**THE PROBLEM**
Copy each line below in which the word "anti" occurs.

□ □ □ □

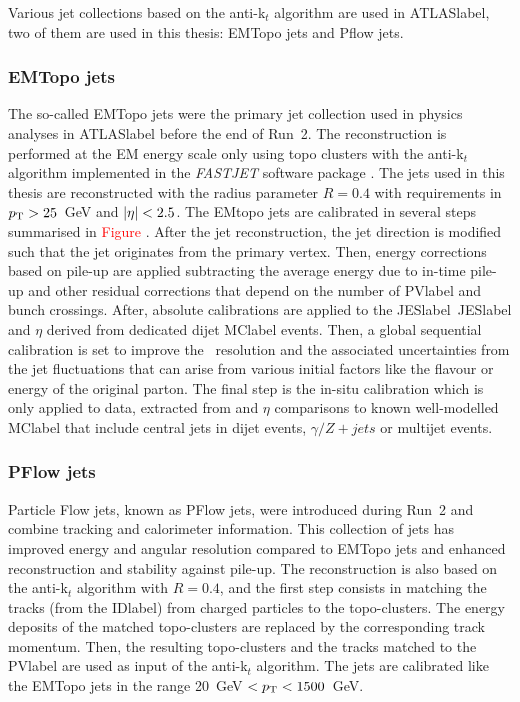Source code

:Various jet collections based on the anti-k$_t$ algorithm are used in \acrshort{ATLASlabel}, two of them are used in this thesis: EMTopo jets and Pflow jets.

\subsubsection{EMTopo jets}

The so-called EMTopo jets were the primary jet collection used in physics analyses in \acrshort{ATLASlabel} before the end of Run~2. The reconstruction is performed at the EM energy scale only using topo clusters %
with the anti-k$_t$ algorithm implemented in the \textit{FASTJET} software package %
. The jets used in this thesis are reconstructed with the radius parameter $R = 0.4$ with requirements in $p_{\text{T}} > 25$~GeV and $\abs{\eta} < 2.5$. The EMtopo jets are calibrated in several steps summarised in \textcolor{red}{Figure} %
. After the jet reconstruction, the jet direction is modified such that the jet originates from the primary vertex. Then, energy corrections based on pile-up are applied subtracting the average energy due to in-time pile-up and other residual corrections that depend on the number of \acrshort{PVlabel} and bunch crossings. After, absolute calibrations are applied to the \acrlong{JESlabel}~\acrshort{JESlabel} and $\eta$ derived from dedicated dijet \acrshort{MClabel} events. Then, a global sequential calibration is set to improve the \pT\ resolution and the associated
uncertainties from the jet fluctuations that can arise from various initial factors like the flavour or energy of the original parton. The final step is the in-situ calibration which is only applied to data, extracted from \pT and $\eta$ comparisons to known well-modelled \acrshort{MClabel} that include central jets in dijet events, $\gamma/Z+jets$ or multijet events. 

\subsubsection{PFlow jets}

Particle Flow jets, known as PFlow jets, were introduced during Run~2 and combine tracking and calorimeter information. This collection of jets has improved energy and angular resolution compared to EMTopo jets and enhanced reconstruction and stability against pile-up. The reconstruction %
is also based on the anti-k$_t$ algorithm with $R=0.4$, and the first step consists in matching the tracks (from the \acrshort{IDlabel}) from charged particles to the topo-clusters. The energy deposits of the matched topo-clusters are replaced by the corresponding track momentum. Then, the resulting topo-clusters and the tracks matched to the \acrshort{PVlabel} are used as input of the anti-k$_t$ algorithm. The jets are calibrated like the EMTopo jets in the range 20~GeV $<p_{\text{T}}<1500$~GeV.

□ □ □ □

**ANSWER TO THIS PROBLEM**
:Various jet collections based on the anti-k$_t$ algorithm are used in \acrshort{ATLASlabel}, two of them are used in this thesis: EMTopo jets and Pflow jets.
with the anti-k$_t$ algorithm implemented in the \textit{FASTJET} software package %
is also based on the anti-k$_t$ algorithm with $R=0.4$, and the first step consists in matching the tracks (from the \acrshort{IDlabel}) from charged particles to the topo-clusters. The energy deposits of the matched topo-clusters are replaced by the corresponding track momentum. Then, the resulting topo-clusters and the tracks matched to the \acrshort{PVlabel} are used as input of the anti-k$_t$ algorithm. The jets are calibrated like the EMTopo jets in the range 20~GeV $<p_{\text{T}}<1500$~GeV.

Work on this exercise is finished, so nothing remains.